Over time, numerous facets of marketing risk devolve into mere execution of communications, while critical decisions involving pricing, distribution, and strategy are relegated elsewhere.
One participant succinctly articulated the sentiment, stating that marketing has, in many organisations, become synonymous with “just making ads.”
Ritson concurred, noting that while advertising is a component of marketing, it has mistakenly become the primary focus of the industry.
This misplaced focus elucidates why the dismal results in the Ipsos study are concerning.

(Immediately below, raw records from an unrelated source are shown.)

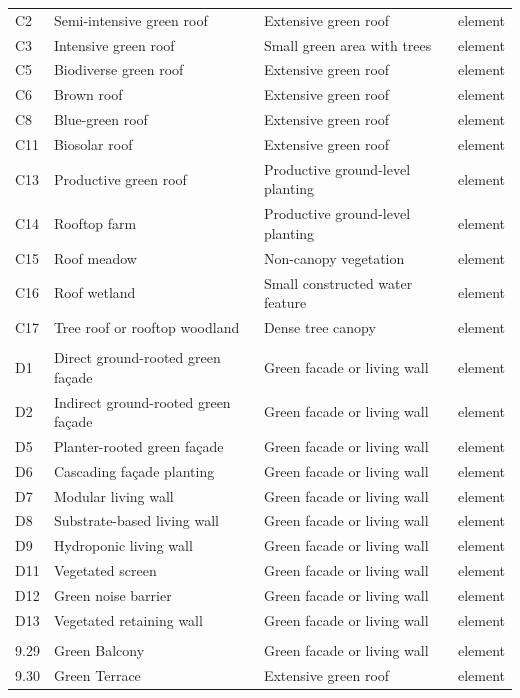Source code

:{\begin{longtable}{@{}l>{\raggedright\arraybackslash}p{52mm}
                    >{\raggedright\arraybackslash}p{42mm}l@{}}
C2 & Semi-intensive green roof & Extensive green roof & element \\
C3 & Intensive green roof & Small green area with trees & element \\
C5 & Biodiverse green roof & Extensive green roof & element \\
C6 & Brown roof & Extensive green roof & element \\
C8 & Blue-green roof & Extensive green roof & element \\
C11 & Biosolar roof & Extensive green roof & element \\
C13 & Productive green roof & Productive ground-level planting & element \\
C14 & Rooftop farm & Productive ground-level planting & element \\
C15 & Roof meadow & Non-canopy vegetation & element \\
C16 & Roof wetland & Small constructed water feature & element \\
C17 & Tree roof or rooftop woodland & Dense tree canopy & element \\
\addlinespace
\multicolumn{4}{@{}l}{\textit{Vertical greening} (10)}\\
D1 & Direct ground-rooted green façade & Green facade or living wall & element \\
D2 & Indirect ground-rooted green façade & Green facade or living wall & element \\
D5 & Planter-rooted green façade & Green facade or living wall & element \\
D6 & Cascading façade planting & Green facade or living wall & element \\
D7 & Modular living wall & Green facade or living wall & element \\
D8 & Substrate-based living wall & Green facade or living wall & element \\
D9 & Hydroponic living wall & Green facade or living wall & element \\
D11 & Vegetated screen & Green facade or living wall & element \\
D12 & Green noise barrier & Green facade or living wall & element \\
D13 & Vegetated retaining wall & Green facade or living wall & element \\
\addlinespace
\multicolumn{4}{@{}l}{\textit{Building} (5)}\\
9.29 & Green Balcony & Green facade or living wall & element \\
9.30 & Green Terrace & Extensive green roof & element \\

\end{longtable}}
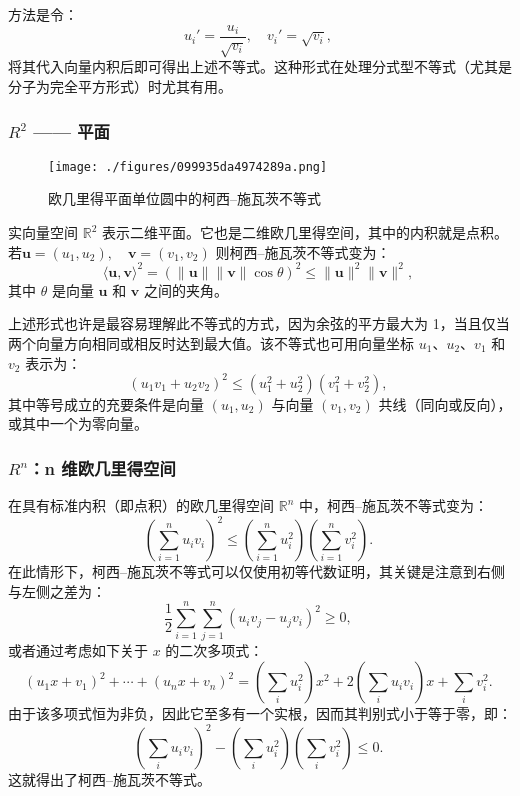 方法是令：
$$
u_i' = \frac{u_i}{\sqrt{v_i}}, \quad v_i' = \sqrt{v_i},~
$$
将其代入向量内积后即可得出上述不等式。这种形式在处理分式型不等式（尤其是分子为完全平方形式）时尤其有用。
\subsubsection{$R^2$ —— 平面}
\begin{figure}[ht]
\centering
\texttt{[image: ./figures/099935da4974289a.png]}
\caption{欧几里得平面单位圆中的柯西–施瓦茨不等式} \label{fig_KXSW_1}
\end{figure}
实向量空间 $\mathbb{R}^2$ 表示二维平面。它也是二维欧几里得空间，其中的内积就是点积。若$\mathbf{u} = (u_1, u_2),\quad \mathbf{v} = (v_1, v_2)$
则柯西–施瓦茨不等式变为：
$$
\langle \mathbf{u}, \mathbf{v} \rangle^2 = (\|\mathbf{u}\| \|\mathbf{v}\| \cos \theta)^2 \leq \|\mathbf{u}\|^2 \|\mathbf{v}\|^2,~
$$
其中 $\theta$ 是向量 $\mathbf{u}$ 和 $\mathbf{v}$ 之间的夹角。

上述形式也许是最容易理解此不等式的方式，因为余弦的平方最大为 1，当且仅当两个向量方向相同或相反时达到最大值。该不等式也可用向量坐标 $u_1$、$u_2$、$v_1$ 和 $v_2$ 表示为：
$$
(u_1 v_1 + u_2 v_2)^2 \leq (u_1^2 + u_2^2)(v_1^2 + v_2^2),~
$$
其中等号成立的充要条件是向量 $(u_1, u_2)$ 与向量 $(v_1, v_2)$ 共线（同向或反向），或其中一个为零向量。
\subsubsection{$R^n$：n 维欧几里得空间}
在具有标准内积（即点积）的欧几里得空间 $\mathbb{R}^n$ 中，柯西–施瓦茨不等式变为：
$$
\left( \sum_{i=1}^{n} u_i v_i \right)^2 \leq \left( \sum_{i=1}^{n} u_i^2 \right) \left( \sum_{i=1}^{n} v_i^2 \right).~
$$
在此情形下，柯西–施瓦茨不等式可以仅使用初等代数证明，其关键是注意到右侧与左侧之差为：
$$
\frac{1}{2} \sum_{i=1}^{n} \sum_{j=1}^{n} (u_i v_j - u_j v_i)^2 \geq 0,~
$$
或者通过考虑如下关于 $x$ 的二次多项式：
$$
(u_1 x + v_1)^2 + \cdots + (u_n x + v_n)^2 = \left( \sum_i u_i^2 \right) x^2 + 2 \left( \sum_i u_i v_i \right) x + \sum_i v_i^2.~
$$
由于该多项式恒为非负，因此它至多有一个实根，因而其判别式小于等于零，即：
$$
\left( \sum_i u_i v_i \right)^2 - \left( \sum_i u_i^2 \right) \left( \sum_i v_i^2 \right) \leq 0.~
$$
这就得出了柯西–施瓦茨不等式。
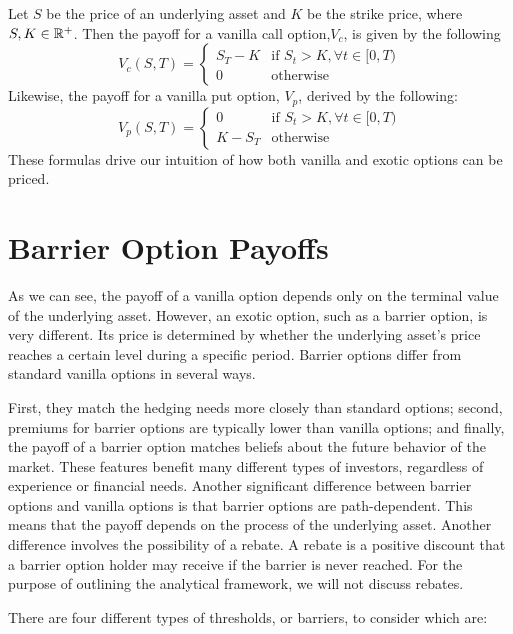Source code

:Let $S$ be the price of an underlying asset and $K$ be the strike price, where $S,K\in\amsbb{R}^+$. Then the payoff for a vanilla call option,$V_c$, is given by the following
\begin{equation}\label{eq:vanilla_call}
	V_c(S,T)=\begin{cases}
		S_T-K  & \text{if }S_t>K,\forall t\in[0,T) \\
		0 & \text{otherwise}
	\end{cases}
\end{equation}
Likewise, the payoff for a vanilla put option, $V_p$, derived by the following:
\begin{equation}
	V_p(S,T)=\begin{cases}\label{eq:vanilla_put}
		0 & \text{if }S_t>K,\forall t\in[0,T) \\
		K-S_T  & \text{otherwise}
	\end{cases}
\end{equation}
These formulas drive our intuition of how both vanilla and exotic options can be priced.
\section{Barrier Option Payoffs}
As we can see, the payoff of a vanilla option depends only on the terminal value of the underlying asset. However, an exotic option, such as a barrier option, is very different. Its price is determined by whether the underlying asset's price reaches a certain level during a specific period. Barrier options differ from standard vanilla options in several ways. 

First, they match the hedging needs more closely than standard options; second, premiums for barrier options are typically lower than vanilla options; and finally, the payoff of a barrier option matches beliefs about the future behavior of the market. These features benefit many different types of investors, regardless of experience or financial needs. Another significant difference between barrier options and vanilla options is that barrier options are path-dependent. This means that the payoff depends on the process of the underlying asset. Another difference involves the possibility of a rebate. A rebate is a positive discount that a barrier option holder may receive if the barrier is never reached. For the purpose of outlining the analytical framework, we will not discuss rebates.

There are four different types of thresholds, or barriers, to consider which are:

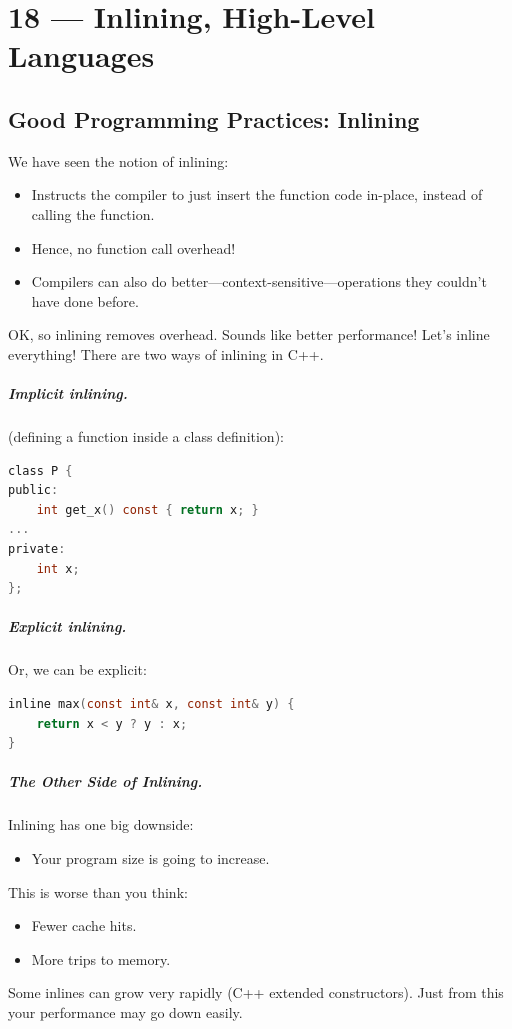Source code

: \documentclass[a4paper]{report}
\begin{document}
\chapter*{18 --- Inlining, High-Level Languages}


\section*{Good Programming Practices: Inlining}
We have seen the notion of inlining:
  \begin{itemize}
    \item Instructs the compiler to just insert the function code in-place,
      instead of calling the function.
    \item Hence, no function call overhead!
    \item Compilers can also do better---context-sensitive---operations they couldn't
      have done before.
  \end{itemize}

OK, so inlining removes overhead. Sounds like better performance! Let's inline everything!
There are two ways of inlining in C++.

\paragraph{Implicit inlining.} (defining a function inside a class definition):
  \begin{lstlisting}[language=C]
class P {
public:
    int get_x() const { return x; }
...
private:
    int x;
};
  \end{lstlisting}

\paragraph{Explicit inlining.} Or, we can be explicit:
  \begin{lstlisting}[language=C]
inline max(const int& x, const int& y) {
    return x < y ? y : x;
}
  \end{lstlisting}

\paragraph{The Other Side of Inlining.}
Inlining has one big downside:
  \begin{itemize}
    \item Your program size is going to increase.
  \end{itemize}
   This is worse than you think:
      \begin{itemize}
        \item Fewer cache hits.
        \item More trips to memory.
      \end{itemize}
   Some inlines can grow very rapidly (C++ extended constructors).
  Just from this your performance may go down easily.
\end{document}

If marketers falter in grasping concepts associated with growth, measurement, and investment, the issue transcends mere terminology; it delves into capability.
The most notable finding in the report, which Ritson reiterated frequently, was the stark contrast between the advantages of training compared to experience, seniority, or sector.
Marketers possessing formal training were approximately four times more likely to achieve the benchmark. This constituted the most significant differentiator in the data.
This finding indicates that mere exposure to the field and learning by osmosis prove inadequate, nor does ascending through organisational ranks without structured learning suffice.
This notion also surfaced in discussions regarding self-confidence. A particularly telling statistic revealed that marketers tend to rate their own knowledge highly, including many who did not excel in the assessment.
This discrepancy between confidence and actual comprehension may be manageable in a more forgiving environment. However, in contexts characterised by tighter budgets, expedited decision-making, and heightened scrutiny, such a gap presents substantial risks.
Although Ritson reserved most of his commentary on AI for later in the discussion, it served to reinforce the overarching argument rather than alter it.
According to him, the challenge is not that AI diminishes the importance of marketing knowledge; it actually amplifies it. As tools evolve to become faster and more capable, the quality of the outcomes becomes increasingly contingent on the acumen of the individual managing them.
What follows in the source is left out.